Department of Life Science, Barcelona Supercomputing Center (BSC), Barcelona 08034, Spain.
Department of Computer Science, University College London, London WC1E 6BT, United Kingdom.
Bioinformatics. 2023 May 4;39(5). doi: 10.1093/bioinformatics/btad281.

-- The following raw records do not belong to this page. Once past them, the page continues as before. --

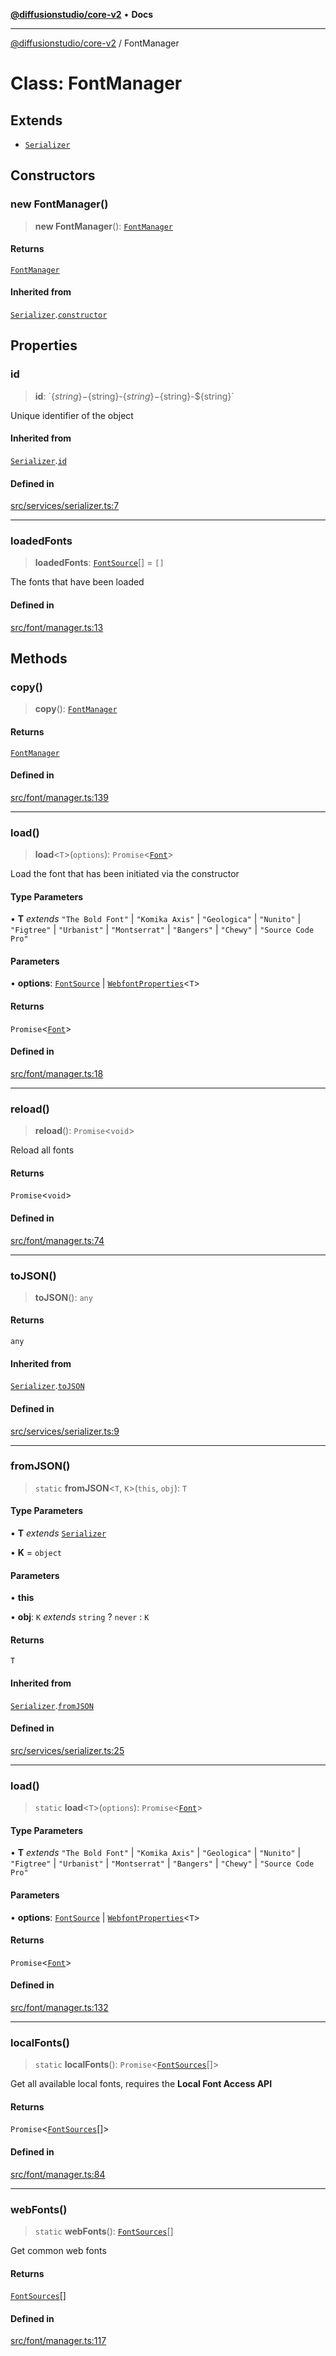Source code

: [**@diffusionstudio/core-v2**](../README.md) • **Docs**

***

[@diffusionstudio/core-v2](../globals.md) / FontManager

# Class: FontManager

## Extends

- [`Serializer`](Serializer.md)

## Constructors

### new FontManager()

> **new FontManager**(): [`FontManager`](FontManager.md)

#### Returns

[`FontManager`](FontManager.md)

#### Inherited from

[`Serializer`](Serializer.md).[`constructor`](Serializer.md#constructors)

## Properties

### id

> **id**: \`$\{string\}-$\{string\}-$\{string\}-$\{string\}-$\{string\}\`

Unique identifier of the object

#### Inherited from

[`Serializer`](Serializer.md).[`id`](Serializer.md#id)

#### Defined in

[src/services/serializer.ts:7](https://github.com/diffusionstudio/core-v2/blob/ce69ef92917fd6c7f2f6e872cf6c87954dee9b56/src/services/serializer.ts#L7)

***

### loadedFonts

> **loadedFonts**: [`FontSource`](../type-aliases/FontSource.md)[] = `[]`

The fonts that have been loaded

#### Defined in

[src/font/manager.ts:13](https://github.com/diffusionstudio/core-v2/blob/ce69ef92917fd6c7f2f6e872cf6c87954dee9b56/src/font/manager.ts#L13)

## Methods

### copy()

> **copy**(): [`FontManager`](FontManager.md)

#### Returns

[`FontManager`](FontManager.md)

#### Defined in

[src/font/manager.ts:139](https://github.com/diffusionstudio/core-v2/blob/ce69ef92917fd6c7f2f6e872cf6c87954dee9b56/src/font/manager.ts#L139)

***

### load()

> **load**\<`T`\>(`options`): `Promise`\<[`Font`](../interfaces/Font.md)\>

Load the font that has been initiated via the constructor

#### Type Parameters

• **T** *extends* `"The Bold Font"` \| `"Komika Axis"` \| `"Geologica"` \| `"Nunito"` \| `"Figtree"` \| `"Urbanist"` \| `"Montserrat"` \| `"Bangers"` \| `"Chewy"` \| `"Source Code Pro"`

#### Parameters

• **options**: [`FontSource`](../type-aliases/FontSource.md) \| [`WebfontProperties`](../type-aliases/WebfontProperties.md)\<`T`\>

#### Returns

`Promise`\<[`Font`](../interfaces/Font.md)\>

#### Defined in

[src/font/manager.ts:18](https://github.com/diffusionstudio/core-v2/blob/ce69ef92917fd6c7f2f6e872cf6c87954dee9b56/src/font/manager.ts#L18)

***

### reload()

> **reload**(): `Promise`\<`void`\>

Reload all fonts

#### Returns

`Promise`\<`void`\>

#### Defined in

[src/font/manager.ts:74](https://github.com/diffusionstudio/core-v2/blob/ce69ef92917fd6c7f2f6e872cf6c87954dee9b56/src/font/manager.ts#L74)

***

### toJSON()

> **toJSON**(): `any`

#### Returns

`any`

#### Inherited from

[`Serializer`](Serializer.md).[`toJSON`](Serializer.md#tojson)

#### Defined in

[src/services/serializer.ts:9](https://github.com/diffusionstudio/core-v2/blob/ce69ef92917fd6c7f2f6e872cf6c87954dee9b56/src/services/serializer.ts#L9)

***

### fromJSON()

> `static` **fromJSON**\<`T`, `K`\>(`this`, `obj`): `T`

#### Type Parameters

• **T** *extends* [`Serializer`](Serializer.md)

• **K** = `object`

#### Parameters

• **this**

• **obj**: `K` *extends* `string` ? `never` : `K`

#### Returns

`T`

#### Inherited from

[`Serializer`](Serializer.md).[`fromJSON`](Serializer.md#fromjson)

#### Defined in

[src/services/serializer.ts:25](https://github.com/diffusionstudio/core-v2/blob/ce69ef92917fd6c7f2f6e872cf6c87954dee9b56/src/services/serializer.ts#L25)

***

### load()

> `static` **load**\<`T`\>(`options`): `Promise`\<[`Font`](../interfaces/Font.md)\>

#### Type Parameters

• **T** *extends* `"The Bold Font"` \| `"Komika Axis"` \| `"Geologica"` \| `"Nunito"` \| `"Figtree"` \| `"Urbanist"` \| `"Montserrat"` \| `"Bangers"` \| `"Chewy"` \| `"Source Code Pro"`

#### Parameters

• **options**: [`FontSource`](../type-aliases/FontSource.md) \| [`WebfontProperties`](../type-aliases/WebfontProperties.md)\<`T`\>

#### Returns

`Promise`\<[`Font`](../interfaces/Font.md)\>

#### Defined in

[src/font/manager.ts:132](https://github.com/diffusionstudio/core-v2/blob/ce69ef92917fd6c7f2f6e872cf6c87954dee9b56/src/font/manager.ts#L132)

***

### localFonts()

> `static` **localFonts**(): `Promise`\<[`FontSources`](../type-aliases/FontSources.md)[]\>

Get all available local fonts, requires the
**Local Font Access API**

#### Returns

`Promise`\<[`FontSources`](../type-aliases/FontSources.md)[]\>

#### Defined in

[src/font/manager.ts:84](https://github.com/diffusionstudio/core-v2/blob/ce69ef92917fd6c7f2f6e872cf6c87954dee9b56/src/font/manager.ts#L84)

***

### webFonts()

> `static` **webFonts**(): [`FontSources`](../type-aliases/FontSources.md)[]

Get common web fonts

#### Returns

[`FontSources`](../type-aliases/FontSources.md)[]

#### Defined in

[src/font/manager.ts:117](https://github.com/diffusionstudio/core-v2/blob/ce69ef92917fd6c7f2f6e872cf6c87954dee9b56/src/font/manager.ts#L117)
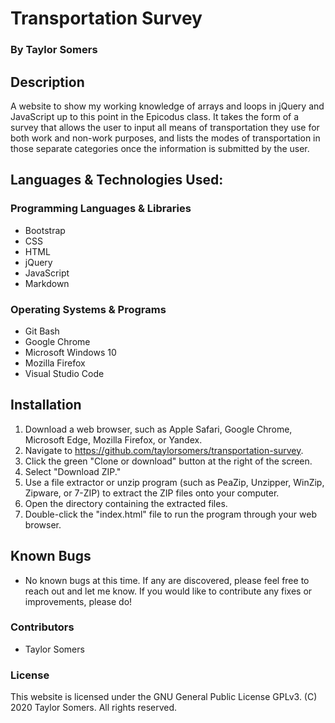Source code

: # Transportation Survey

  ### By Taylor Somers

## Description

  A website to show my working knowledge of arrays and loops in jQuery and JavaScript up to this point in the Epicodus class. It takes the form of a survey that allows the user to input all means of transportation they use for both work and non-work purposes, and lists the modes of transportation in those separate categories once the information is submitted by the user.

## Languages & Technologies Used:

  ### Programming Languages & Libraries
  * Bootstrap
  * CSS
  * HTML
  * jQuery
  * JavaScript
  * Markdown

  ### Operating Systems & Programs
  * Git Bash
  * Google Chrome
  * Microsoft Windows 10
  * Mozilla Firefox
  * Visual Studio Code

## Installation

  1. Download a web browser, such as Apple Safari, Google Chrome, Microsoft Edge, Mozilla Firefox, or Yandex.
  2. Navigate to https://github.com/taylorsomers/transportation-survey.
  3. Click the green "Clone or download" button at the right of the screen.
  4. Select "Download ZIP."
  5. Use a file extractor or unzip program (such as PeaZip, Unzipper, WinZip, Zipware, or 7-ZIP) to extract the ZIP files onto your computer.
  6. Open the directory containing the extracted files.
  7. Double-click the "index.html" file to run the program through your web browser.

## Known Bugs

  * No known bugs at this time. If any are discovered, please feel free to reach out and let me know. If you would like to contribute any fixes or improvements, please do!

### Contributors

  * Taylor Somers

### License

  This website is licensed under the GNU General Public License GPLv3. (C) 2020 Taylor Somers. All rights reserved.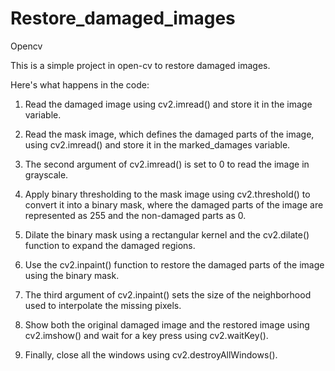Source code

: # Restore_damaged_images
Opencv
 
 
 This is a simple project in open-cv to restore damaged images.
 
 Here's what happens in the code:

1. Read the damaged image using cv2.imread() and store it in the image variable.

2. Read the mask image, which defines the damaged parts of the image, using cv2.imread() and store it in the marked_damages variable.

3. The second argument of cv2.imread() is set to 0 to read the image in grayscale.

4. Apply binary thresholding to the mask image using cv2.threshold() to convert it into a binary mask, where the damaged parts of the 
image are represented as 255 and the non-damaged parts as 0.

5. Dilate the binary mask using a rectangular kernel and the cv2.dilate() function to expand the damaged regions.

6. Use the cv2.inpaint() function to restore the damaged parts of the image using the binary mask. 

7. The third argument of cv2.inpaint() sets the size of the neighborhood used to interpolate the missing pixels.

8. Show both the original damaged image and the restored image using cv2.imshow() and wait for a key press using cv2.waitKey().

9. Finally, close all the windows using cv2.destroyAllWindows().
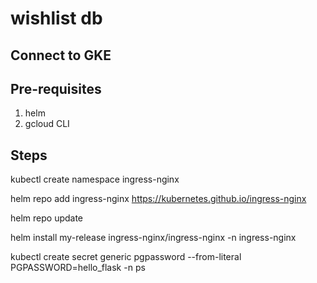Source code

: # wishlist db

## Connect to GKE

## Pre-requisites

1. helm
2. gcloud CLI

## Steps

kubectl create namespace ingress-nginx

helm repo add ingress-nginx https://kubernetes.github.io/ingress-nginx

helm repo update

helm install my-release ingress-nginx/ingress-nginx -n ingress-nginx

kubectl create secret generic pgpassword --from-literal PGPASSWORD=hello_flask -n ps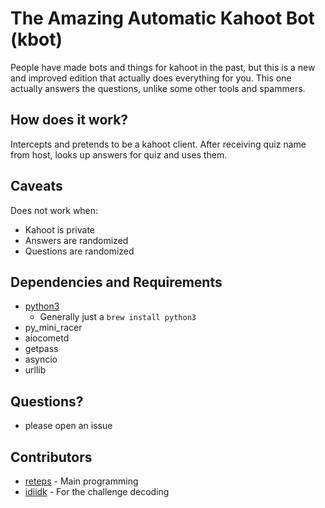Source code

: # The Amazing Automatic Kahoot Bot (kbot)
People have made bots and things for kahoot in the past, but this is
a new and improved edition that actually does
everything for you. This one actually answers the questions, unlike
some other tools and spammers. 

## How does it work?

Intercepts and pretends to be a kahoot client. After receiving quiz name from host, looks up answers for quiz and uses them.

## Caveats

Does not work when:

+ Kahoot is private
+ Answers are randomized
+ Questions are randomized

## Dependencies and Requirements


* [python3](https://python-guide-pt-br.readthedocs.io/en/latest/starting/install3/osx/) 
  + Generally just a `brew install python3`
* py_mini_racer
* aiocometd
* getpass
* asyncio
* urllib
## Questions?
 + please open an issue
 
## Contributors

* [reteps](https://github.com/reteps) - Main programming
* [idiidk](https://github.com/idiidk) - For the challenge decoding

Advances in omics technologies have revolutionized cancer research by producing massive datasets. Common approaches to deciphering these complex data are by embedding algorithms of molecular interaction networks. These algorithms find a low-dimensional space in which similarities between the network nodes are best preserved. Currently available embedding approaches mine the gene embeddings directly to uncover new cancer-related knowledge. However, these gene-centric approaches produce incomplete knowledge, since they do not account for the functional implications of genomic alterations. We propose a new, function-centric perspective and approach, to complement the knowledge obtained from omic data.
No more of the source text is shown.